> _TASK OBJECTIVE_: Please find every line in the entries below that contains the string "dots", and copy it.

> _INFORMATION PROVIDED_:
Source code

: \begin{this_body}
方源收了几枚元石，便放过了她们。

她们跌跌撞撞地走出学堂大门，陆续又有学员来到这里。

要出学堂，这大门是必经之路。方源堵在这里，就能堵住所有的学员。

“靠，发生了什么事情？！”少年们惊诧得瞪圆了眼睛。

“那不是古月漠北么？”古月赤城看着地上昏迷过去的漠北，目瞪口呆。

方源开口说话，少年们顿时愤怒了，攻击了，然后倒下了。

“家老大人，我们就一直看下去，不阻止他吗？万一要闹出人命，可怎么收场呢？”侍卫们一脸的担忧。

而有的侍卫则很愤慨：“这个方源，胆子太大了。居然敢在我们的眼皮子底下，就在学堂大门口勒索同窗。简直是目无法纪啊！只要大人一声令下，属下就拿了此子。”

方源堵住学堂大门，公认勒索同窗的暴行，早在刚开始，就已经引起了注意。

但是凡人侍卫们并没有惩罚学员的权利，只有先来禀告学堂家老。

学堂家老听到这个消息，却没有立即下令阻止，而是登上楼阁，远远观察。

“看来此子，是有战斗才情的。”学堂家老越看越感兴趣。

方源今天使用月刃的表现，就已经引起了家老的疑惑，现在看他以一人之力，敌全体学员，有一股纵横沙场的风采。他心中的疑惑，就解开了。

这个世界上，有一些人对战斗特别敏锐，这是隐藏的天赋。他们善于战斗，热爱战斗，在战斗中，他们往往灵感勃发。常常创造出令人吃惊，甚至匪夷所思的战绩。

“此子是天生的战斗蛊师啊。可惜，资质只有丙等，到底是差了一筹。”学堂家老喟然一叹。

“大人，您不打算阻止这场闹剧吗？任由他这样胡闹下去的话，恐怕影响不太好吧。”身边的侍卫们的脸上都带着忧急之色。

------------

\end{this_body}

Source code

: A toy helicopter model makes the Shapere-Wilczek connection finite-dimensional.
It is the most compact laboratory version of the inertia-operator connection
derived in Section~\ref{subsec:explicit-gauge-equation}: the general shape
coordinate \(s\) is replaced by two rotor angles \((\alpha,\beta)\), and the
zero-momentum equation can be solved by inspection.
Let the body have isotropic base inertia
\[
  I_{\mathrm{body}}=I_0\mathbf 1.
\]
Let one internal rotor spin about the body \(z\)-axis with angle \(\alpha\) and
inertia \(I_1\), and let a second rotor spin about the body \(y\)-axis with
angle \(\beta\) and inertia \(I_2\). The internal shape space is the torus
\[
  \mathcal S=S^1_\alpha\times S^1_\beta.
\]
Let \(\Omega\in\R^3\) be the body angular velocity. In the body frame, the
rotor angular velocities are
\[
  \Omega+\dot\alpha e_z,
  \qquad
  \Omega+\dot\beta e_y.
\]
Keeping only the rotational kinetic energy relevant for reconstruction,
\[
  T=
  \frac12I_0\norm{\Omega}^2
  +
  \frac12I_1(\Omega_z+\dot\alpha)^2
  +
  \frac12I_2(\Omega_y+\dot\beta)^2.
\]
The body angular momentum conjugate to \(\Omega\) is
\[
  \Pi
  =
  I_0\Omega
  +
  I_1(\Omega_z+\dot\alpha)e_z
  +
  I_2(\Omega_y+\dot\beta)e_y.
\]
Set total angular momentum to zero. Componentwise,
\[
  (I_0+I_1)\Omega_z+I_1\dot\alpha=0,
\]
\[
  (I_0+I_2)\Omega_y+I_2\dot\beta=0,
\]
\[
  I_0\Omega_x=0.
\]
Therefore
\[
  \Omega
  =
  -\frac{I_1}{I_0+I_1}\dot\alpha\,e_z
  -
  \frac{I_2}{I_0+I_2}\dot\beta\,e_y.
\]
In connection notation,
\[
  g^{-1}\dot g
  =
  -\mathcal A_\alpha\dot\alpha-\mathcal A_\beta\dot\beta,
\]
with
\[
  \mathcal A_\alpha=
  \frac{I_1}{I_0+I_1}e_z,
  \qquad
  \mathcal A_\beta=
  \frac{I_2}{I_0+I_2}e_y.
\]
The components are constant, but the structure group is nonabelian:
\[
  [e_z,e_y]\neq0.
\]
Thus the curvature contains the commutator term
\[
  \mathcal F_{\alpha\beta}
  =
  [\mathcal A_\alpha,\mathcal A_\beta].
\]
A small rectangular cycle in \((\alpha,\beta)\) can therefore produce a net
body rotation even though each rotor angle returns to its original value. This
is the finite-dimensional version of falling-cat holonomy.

...

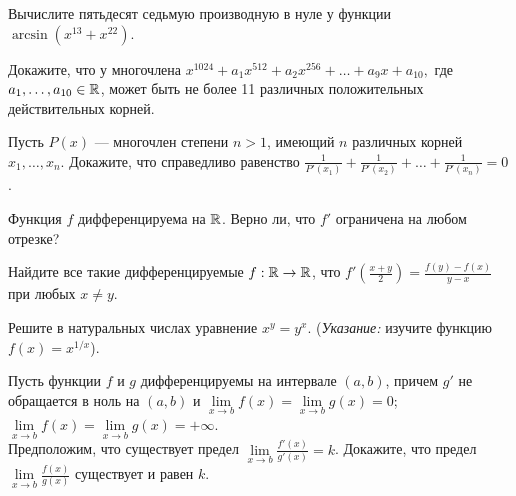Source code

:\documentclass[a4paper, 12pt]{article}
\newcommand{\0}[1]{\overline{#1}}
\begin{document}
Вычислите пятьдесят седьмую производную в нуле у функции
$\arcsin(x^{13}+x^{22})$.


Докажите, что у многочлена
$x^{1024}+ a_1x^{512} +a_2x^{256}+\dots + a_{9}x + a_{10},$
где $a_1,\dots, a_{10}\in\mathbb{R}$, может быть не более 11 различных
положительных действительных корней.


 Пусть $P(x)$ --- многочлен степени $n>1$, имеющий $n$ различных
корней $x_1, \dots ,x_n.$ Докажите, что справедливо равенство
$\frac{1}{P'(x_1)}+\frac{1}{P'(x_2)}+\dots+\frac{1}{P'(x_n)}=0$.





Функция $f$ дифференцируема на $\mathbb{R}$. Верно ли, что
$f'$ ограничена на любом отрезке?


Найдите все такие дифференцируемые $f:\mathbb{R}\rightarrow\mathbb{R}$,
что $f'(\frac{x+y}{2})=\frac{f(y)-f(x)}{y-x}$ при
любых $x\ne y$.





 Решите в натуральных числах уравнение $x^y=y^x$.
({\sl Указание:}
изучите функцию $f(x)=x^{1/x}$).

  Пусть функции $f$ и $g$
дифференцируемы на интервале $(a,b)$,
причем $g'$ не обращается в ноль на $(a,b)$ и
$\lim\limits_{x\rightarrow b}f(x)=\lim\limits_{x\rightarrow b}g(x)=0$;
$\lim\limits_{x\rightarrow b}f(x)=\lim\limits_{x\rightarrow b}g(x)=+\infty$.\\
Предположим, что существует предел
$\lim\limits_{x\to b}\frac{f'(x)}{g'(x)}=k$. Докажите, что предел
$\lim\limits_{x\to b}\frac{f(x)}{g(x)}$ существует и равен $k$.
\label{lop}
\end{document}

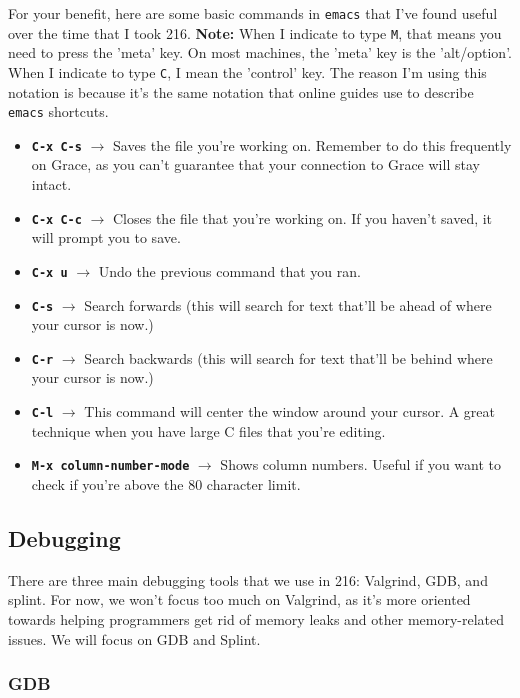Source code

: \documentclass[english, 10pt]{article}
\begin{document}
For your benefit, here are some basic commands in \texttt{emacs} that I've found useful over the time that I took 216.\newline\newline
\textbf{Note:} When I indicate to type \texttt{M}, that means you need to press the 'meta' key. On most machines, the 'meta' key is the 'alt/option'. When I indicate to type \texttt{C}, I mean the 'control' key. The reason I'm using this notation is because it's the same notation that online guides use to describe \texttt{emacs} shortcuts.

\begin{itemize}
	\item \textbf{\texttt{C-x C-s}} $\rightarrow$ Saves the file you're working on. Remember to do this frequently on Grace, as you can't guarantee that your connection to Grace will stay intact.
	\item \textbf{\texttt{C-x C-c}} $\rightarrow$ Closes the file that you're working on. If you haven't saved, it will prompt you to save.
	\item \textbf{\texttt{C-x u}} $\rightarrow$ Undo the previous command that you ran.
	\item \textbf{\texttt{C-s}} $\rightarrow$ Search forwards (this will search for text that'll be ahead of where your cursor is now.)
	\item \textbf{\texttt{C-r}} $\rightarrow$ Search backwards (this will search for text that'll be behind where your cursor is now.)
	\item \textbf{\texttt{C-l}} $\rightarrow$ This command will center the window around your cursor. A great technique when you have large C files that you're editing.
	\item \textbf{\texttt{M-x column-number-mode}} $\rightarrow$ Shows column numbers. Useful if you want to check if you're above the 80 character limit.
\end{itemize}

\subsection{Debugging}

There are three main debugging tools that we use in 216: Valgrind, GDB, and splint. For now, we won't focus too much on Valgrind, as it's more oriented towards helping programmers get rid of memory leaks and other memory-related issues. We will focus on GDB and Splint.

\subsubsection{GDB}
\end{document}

> _EXPECTED OUTPUT_:
$x^{1024}+ a_1x^{512} +a_2x^{256}+\dots + a_{9}x + a_{10},$
где $a_1,\dots, a_{10}\in\mathbb{R}$, может быть не более 11 различных
корней $x_1, \dots ,x_n.$ Докажите, что справедливо равенство
$\frac{1}{P'(x_1)}+\frac{1}{P'(x_2)}+\dots+\frac{1}{P'(x_n)}=0$.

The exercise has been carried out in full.